## ASSIGNMENT
Only the pictures are to be dropped, and the rest of the data should be copied exactly.

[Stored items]
------------------------------

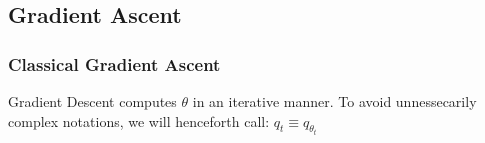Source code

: \subsection{Gradient Ascent}

\subsubsection{Classical Gradient Ascent}



\bigskip


Gradient Descent computes $\theta$ in an iterative manner. To avoid unnessecarily complex notations, we will henceforth call: $q_t \equiv q_{\theta_t}$



\pagebreak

------------------------------

## EXERCISE ANSWER
Source code

: \subsection{Gradient Ascent}

\subsubsection{Classical Gradient Ascent}



\bigskip


Gradient Descent computes $\theta$ in an iterative manner. To avoid unnessecarily complex notations, we will henceforth call: $q_t \equiv q_{\theta_t}$



\pagebreak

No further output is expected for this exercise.